Monday, January 16, 2012

Pleasures of a polar winter

But, to enter fully into the enjoyments of a polar winter, we should pass the time with the Finlander in his cabin, or the Laplander in his hut. Sunk into the ground some feet, by way of protection from the penetrating power of frost; and presenting but a mere conical point to the weight of snow, and the power of wind, the dwelling bids defiance to the rigour of the season: while the family within find themselves assembled, and alive to social enjoyment. This is the season for conversation and intercourse. While all abroad is frozen, the mind may expand. The parents have laid in their stores ; they have made provision for the winter's consumption ; the young men, under their direction, have set their traps, and they tend them, to see, from time to time, what further support they furnish.
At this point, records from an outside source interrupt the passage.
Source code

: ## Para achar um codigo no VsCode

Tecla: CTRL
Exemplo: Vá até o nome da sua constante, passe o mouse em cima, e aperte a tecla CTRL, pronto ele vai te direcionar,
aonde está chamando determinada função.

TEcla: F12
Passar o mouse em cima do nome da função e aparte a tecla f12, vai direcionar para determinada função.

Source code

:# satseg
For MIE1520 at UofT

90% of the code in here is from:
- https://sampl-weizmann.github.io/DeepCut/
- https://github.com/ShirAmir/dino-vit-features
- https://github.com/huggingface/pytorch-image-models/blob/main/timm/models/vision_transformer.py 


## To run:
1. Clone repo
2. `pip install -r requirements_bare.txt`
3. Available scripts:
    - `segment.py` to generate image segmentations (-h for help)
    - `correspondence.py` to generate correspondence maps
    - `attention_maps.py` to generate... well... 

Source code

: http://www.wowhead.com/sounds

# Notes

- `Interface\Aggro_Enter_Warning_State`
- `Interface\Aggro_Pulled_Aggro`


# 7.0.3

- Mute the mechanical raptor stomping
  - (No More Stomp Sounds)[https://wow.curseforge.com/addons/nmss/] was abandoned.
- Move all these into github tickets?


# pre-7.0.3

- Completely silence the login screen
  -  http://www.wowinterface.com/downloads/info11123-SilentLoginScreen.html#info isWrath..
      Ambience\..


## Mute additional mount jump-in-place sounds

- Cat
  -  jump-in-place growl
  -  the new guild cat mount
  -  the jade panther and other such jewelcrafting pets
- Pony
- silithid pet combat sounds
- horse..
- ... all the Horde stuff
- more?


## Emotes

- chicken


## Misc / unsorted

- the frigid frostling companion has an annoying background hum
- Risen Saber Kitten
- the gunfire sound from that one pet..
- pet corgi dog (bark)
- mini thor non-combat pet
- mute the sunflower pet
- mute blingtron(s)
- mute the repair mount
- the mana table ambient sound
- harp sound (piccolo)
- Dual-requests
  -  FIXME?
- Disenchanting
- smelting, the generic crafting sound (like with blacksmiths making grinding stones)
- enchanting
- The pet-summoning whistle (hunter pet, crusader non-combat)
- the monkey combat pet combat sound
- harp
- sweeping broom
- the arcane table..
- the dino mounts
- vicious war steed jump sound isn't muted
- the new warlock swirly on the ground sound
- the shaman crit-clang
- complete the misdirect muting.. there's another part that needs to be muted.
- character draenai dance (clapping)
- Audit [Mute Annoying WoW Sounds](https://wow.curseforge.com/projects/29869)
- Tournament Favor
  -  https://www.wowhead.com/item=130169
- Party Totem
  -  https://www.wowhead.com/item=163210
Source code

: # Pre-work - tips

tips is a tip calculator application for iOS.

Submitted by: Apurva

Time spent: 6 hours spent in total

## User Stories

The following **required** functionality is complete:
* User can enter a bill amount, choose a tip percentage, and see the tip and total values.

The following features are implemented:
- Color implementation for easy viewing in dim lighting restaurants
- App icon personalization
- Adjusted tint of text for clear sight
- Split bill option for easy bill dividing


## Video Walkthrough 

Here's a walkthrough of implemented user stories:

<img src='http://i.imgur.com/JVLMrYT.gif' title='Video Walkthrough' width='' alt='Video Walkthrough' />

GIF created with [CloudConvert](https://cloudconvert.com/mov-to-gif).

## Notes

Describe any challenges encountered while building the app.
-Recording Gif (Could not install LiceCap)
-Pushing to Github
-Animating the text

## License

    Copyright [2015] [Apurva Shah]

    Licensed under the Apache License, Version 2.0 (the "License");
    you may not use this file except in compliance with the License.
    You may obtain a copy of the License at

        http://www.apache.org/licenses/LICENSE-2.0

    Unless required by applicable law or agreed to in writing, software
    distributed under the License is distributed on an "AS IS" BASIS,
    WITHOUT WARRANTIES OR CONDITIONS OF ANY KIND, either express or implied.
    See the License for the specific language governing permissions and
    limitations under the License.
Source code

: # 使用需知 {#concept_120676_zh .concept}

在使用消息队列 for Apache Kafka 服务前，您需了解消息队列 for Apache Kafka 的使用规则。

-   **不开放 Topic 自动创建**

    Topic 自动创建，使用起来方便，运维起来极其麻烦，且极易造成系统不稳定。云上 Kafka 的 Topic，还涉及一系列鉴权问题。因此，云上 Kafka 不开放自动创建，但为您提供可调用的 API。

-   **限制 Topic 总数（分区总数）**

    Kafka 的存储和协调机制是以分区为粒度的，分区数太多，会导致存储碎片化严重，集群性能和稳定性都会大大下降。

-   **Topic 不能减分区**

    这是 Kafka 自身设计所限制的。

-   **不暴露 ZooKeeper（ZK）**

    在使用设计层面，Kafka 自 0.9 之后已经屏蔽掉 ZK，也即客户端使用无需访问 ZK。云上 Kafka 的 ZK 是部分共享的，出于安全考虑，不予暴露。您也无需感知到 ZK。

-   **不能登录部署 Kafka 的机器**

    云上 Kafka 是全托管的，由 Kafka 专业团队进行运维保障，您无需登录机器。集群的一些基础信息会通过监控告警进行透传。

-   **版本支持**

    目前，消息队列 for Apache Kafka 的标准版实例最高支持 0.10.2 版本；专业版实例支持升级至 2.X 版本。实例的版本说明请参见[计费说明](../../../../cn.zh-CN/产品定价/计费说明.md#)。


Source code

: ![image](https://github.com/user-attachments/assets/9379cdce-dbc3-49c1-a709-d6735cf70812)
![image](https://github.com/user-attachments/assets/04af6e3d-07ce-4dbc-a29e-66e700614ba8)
This is, now, their chief occupation ; and the rest of their time they spend in forming those connexions which are hereafter to become their constant enjoyments. Young women are then engaged in kindnesses. The fact is, that these people are removed from those fascinations by which the desire of accumulation impels natives of more temperate climates. They value the productions, the natural productions of their own country: these are their wealth. Artificial riches, the gains arising from calculations, and profits by means of the precious metals, they are not, indeed, strangers to; but are indifferent about. They have, no doubt, among them, different dispositions and characters : the worthy and the unworthy, the generous and the selfish. They have their hard hearts, and their miserly spirits. But these, acting within narrow limits, the infelicities they occasion are narrow also. They show, indeed, that under all climates, and seasons, man is the cause of his own disappointments and vexations. Not the circumstances that surround him, whether he be placed amid the fervent plains of India, the sandy desarts of Arabia, the temperate vales of Europe, or the snow-clad regions of the poles, are to blame. Man is not, therefore, either happy or unhappy, whether he enjoy the perpetual spring of Quito, the verdant summer of Britain, the rich autumn of Italy, or,the winter—the long, long winter of Lapland, and the Arctick circle. They are all equally indifferent to his real happiness.